L'auto sbandava da una parte all'altra mentre risaliva la strada sterrata e accidentata, il vento che vorticava e ululava intorno. I bulldozer delle Forze di Difesa Israeliane hanno già parzialmente bloccato questa strada, ma è ancora transitabile. Quando ci siamo fermati in cima alla collina, l'auto dondolava e le porte si aprivano a malapena contro il forte vento impetuoso. In effetti, la tempesta invernale di questa settimana, soprannominata Carmel, ha colpito anche la remota collina che i palestinesi chiamano Huti, un'altura di ulivi che si trova di fronte al Monte Sabih, che, con loro indignazione, è il sito dove si trova l'avamposto dei coloni Evyatar.

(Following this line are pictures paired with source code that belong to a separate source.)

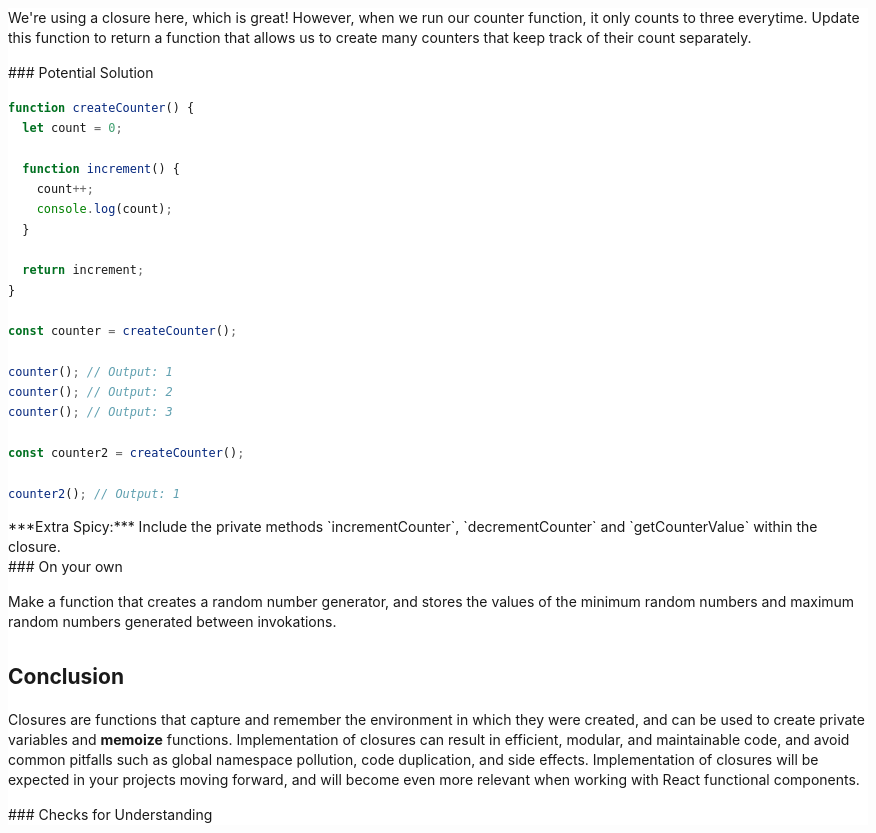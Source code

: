 We're using a closure here, which is great! However, when we run our counter function, it only counts to three everytime. Update this function to return a function that allows us to create many counters that keep track of their count separately. 

<section class="answer">
### Potential Solution

```js
function createCounter() {
  let count = 0;

  function increment() {
    count++;
    console.log(count);
  }

  return increment;
}

const counter = createCounter();

counter(); // Output: 1
counter(); // Output: 2
counter(); // Output: 3

const counter2 = createCounter();

counter2(); // Output: 1
```
</section>
***Extra Spicy:*** Include the private methods `incrementCounter`, `decrementCounter` and `getCounterValue` within the closure.

</section>

<section class="call-to-action">
### On your own

Make a function that creates a random number generator, and stores the values of the minimum random numbers and maximum random numbers generated between invokations. 
</section>

## Conclusion

 Closures are functions that capture and remember the environment in which they were created, and can be used to create private variables and **memoize** functions. Implementation of closures can result in efficient, modular, and maintainable code, and avoid common pitfalls such as global namespace pollution, code duplication, and side effects. Implementation of closures will be expected in your projects moving forward, and will become even more relevant when working with React functional components. 

<section class="checks-for-understanding">
### Checks for Understanding 
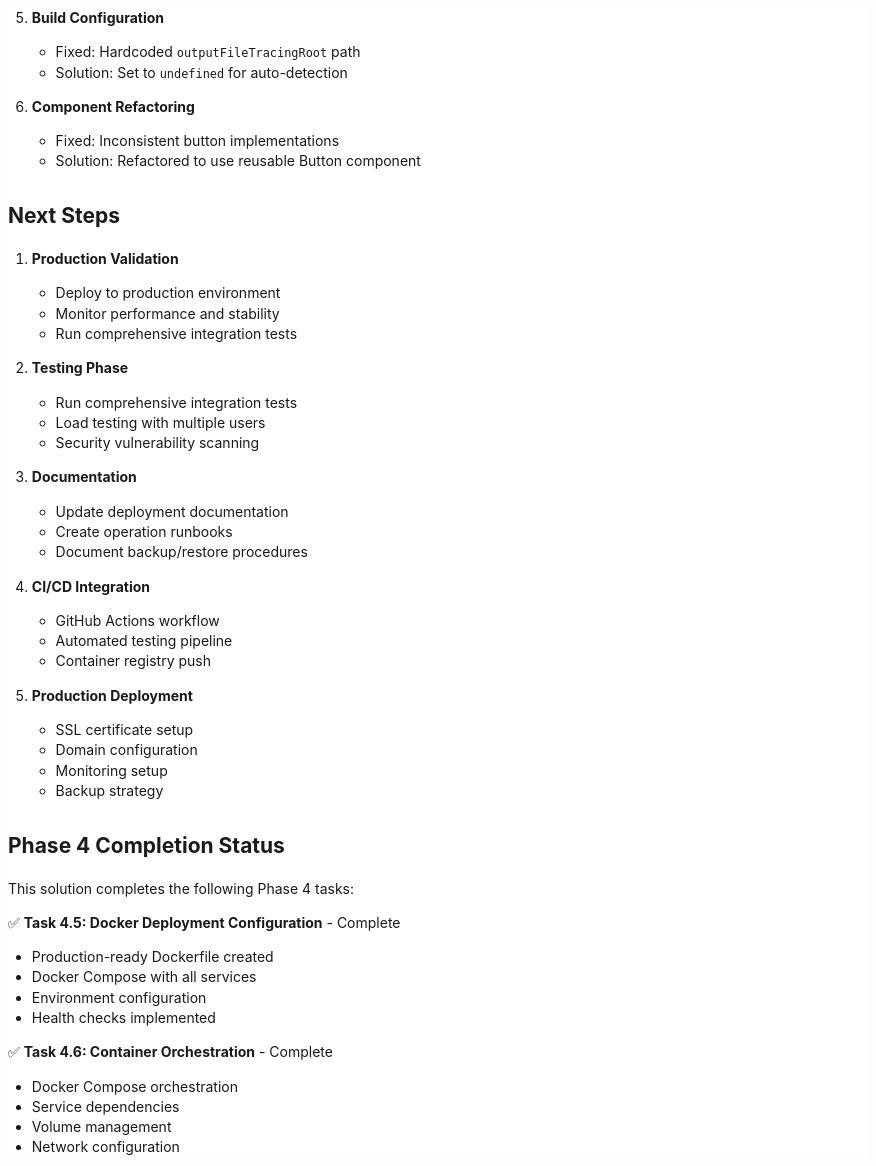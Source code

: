 5. **Build Configuration**

   - Fixed: Hardcoded `outputFileTracingRoot` path
   - Solution: Set to `undefined` for auto-detection

6. **Component Refactoring**
   - Fixed: Inconsistent button implementations
   - Solution: Refactored to use reusable Button component

## Next Steps

1. **Production Validation**

   - Deploy to production environment
   - Monitor performance and stability
   - Run comprehensive integration tests

2. **Testing Phase**

   - Run comprehensive integration tests
   - Load testing with multiple users
   - Security vulnerability scanning

3. **Documentation**

   - Update deployment documentation
   - Create operation runbooks
   - Document backup/restore procedures

4. **CI/CD Integration**

   - GitHub Actions workflow
   - Automated testing pipeline
   - Container registry push

5. **Production Deployment**
   - SSL certificate setup
   - Domain configuration
   - Monitoring setup
   - Backup strategy

## Phase 4 Completion Status

This solution completes the following Phase 4 tasks:

✅ **Task 4.5: Docker Deployment Configuration** - Complete

- Production-ready Dockerfile created
- Docker Compose with all services
- Environment configuration
- Health checks implemented

✅ **Task 4.6: Container Orchestration** - Complete

- Docker Compose orchestration
- Service dependencies
- Volume management
- Network configuration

Poche centinaia di metri separano le due colline, tra la bandiera israeliana strappata issata come provocazione su quello che i locali chiamano "Jabal al-Sabih" tra gli edifici dei coloni, e la bandiera della Palestina che anche i residenti del villaggio di Beita hanno issato come provocazione, di traverso. Due bandiere sbrindellate dal vento, una di fronte all'altra. L'enorme Menorah* di Hanukkah piantata dai coloni invasori è ancora al suo posto, insieme alla fila di roulotte e torri di guardia.

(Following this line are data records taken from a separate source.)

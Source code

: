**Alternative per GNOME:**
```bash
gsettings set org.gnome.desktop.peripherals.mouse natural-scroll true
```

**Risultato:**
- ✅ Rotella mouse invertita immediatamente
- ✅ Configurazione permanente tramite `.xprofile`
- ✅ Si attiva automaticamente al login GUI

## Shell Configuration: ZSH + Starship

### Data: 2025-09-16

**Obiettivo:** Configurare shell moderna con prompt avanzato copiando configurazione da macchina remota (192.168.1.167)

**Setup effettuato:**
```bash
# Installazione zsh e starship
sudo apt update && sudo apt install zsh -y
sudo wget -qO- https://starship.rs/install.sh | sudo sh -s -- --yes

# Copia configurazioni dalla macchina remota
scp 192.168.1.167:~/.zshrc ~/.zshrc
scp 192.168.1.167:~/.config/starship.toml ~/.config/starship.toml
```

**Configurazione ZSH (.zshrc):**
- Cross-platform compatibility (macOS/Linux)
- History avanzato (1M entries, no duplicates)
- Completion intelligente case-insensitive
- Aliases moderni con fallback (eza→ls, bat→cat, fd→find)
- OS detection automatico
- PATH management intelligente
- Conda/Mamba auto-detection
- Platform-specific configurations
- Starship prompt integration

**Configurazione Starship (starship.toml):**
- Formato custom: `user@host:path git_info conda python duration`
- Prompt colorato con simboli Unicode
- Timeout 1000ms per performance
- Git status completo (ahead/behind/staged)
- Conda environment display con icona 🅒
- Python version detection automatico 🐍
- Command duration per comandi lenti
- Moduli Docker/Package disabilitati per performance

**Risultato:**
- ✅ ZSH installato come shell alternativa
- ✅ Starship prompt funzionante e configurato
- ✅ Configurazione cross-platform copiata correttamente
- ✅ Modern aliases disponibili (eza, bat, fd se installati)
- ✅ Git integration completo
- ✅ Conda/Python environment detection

[* La Menorah è una lampada ad olio a sette bracci che nell'antichità veniva accesa all'interno del Tempio di Gerusalemme attraverso la combustione di olio consacrato.]
Il terreno sulla sommità della collina Huti è impregnato del sangue dei manifestanti palestinesi, e annerito dalle gomme che i manifestanti incendiano qui ogni venerdì. Sette residenti del vicino villaggio di Beita e uno del vicino villaggio di Yatma sono stati uccisi qui dai soldati delle Forze di Difesa Israeliane (IDF) nei sette mesi trascorsi da quando la veterana attivista sionista radicale Daniella Weiss e i suoi amici hanno ripreso il presidio di Evyatar a maggio. Il sito era un tempo un avamposto dell'IDF chiamato Tapuhit, costruito sulla terra di Beita. Successivamente, nel 2013, l'avamposto originale di Evyatar vi è stato costruito senza autorizzazione; fu successivamente evacuato e demolito. Oggi le strutture erette dai coloni della nuova Evyatar rimangono al loro posto, l'avamposto è attualmente disabitato, fatta eccezione per alcuni soldati che vi sono di guardia, e il sangue continua a essere versato.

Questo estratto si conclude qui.